- Presented on: 27 March 2021
- Site: Film City, Mumbai
- Hosted by: Rajkummar Rao; Riteish Deshmukh;
- Organized by: The Times Group
- Official website: Filmfare Awards 2021

Highlights
- Best Film: Thappad
- Critics Award for Best Film: Eeb Allay Ooo!
- Most awards: Thappad (7)
- Most nominations: Ludo (16)

Television coverage
- Network: Colors TV

= 66th Filmfare Awards =

2021 awards for Hindi cinema

The 66th Filmfare Awards ceremony, presented by The Times Group, honored the best Indian Hindi-language films of 2020.

Ludo led the ceremony with 16 nominations each, followed by Thappad with 15 nominations, and Gulabo Sitabo and Tanhaji with 13 nominations each.

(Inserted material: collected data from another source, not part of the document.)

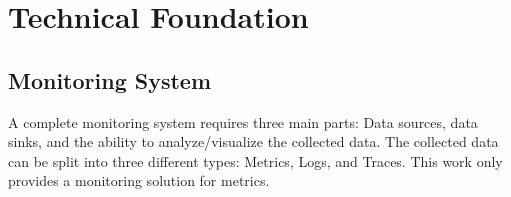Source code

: \chapter{Technical Foundation}






\section{Monitoring System}
A complete monitoring system requires three main parts: Data sources, data sinks, and the ability
to analyze/visualize the collected data.
The collected data can be split into three different types: Metrics, Logs, and Traces.
This work only provides a monitoring solution for metrics.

Thappad won 7 awards, including Best Film and Best Actress (for Taapsee Pannu), thus becoming the most-awarded film at the ceremony.

Pankaj Tripathi received dual nominations for Best Supporting Actor for his performances in Gunjan Saxena: The Kargil Girl and Ludo, but lost to Saif Ali Khan who the award for Tanhaji.

At age 88, Farrukh Jaffar became the oldest winner of an acting Filmfare Award, winning Best Supporting Actress for her performance in Gulabo Sitabo.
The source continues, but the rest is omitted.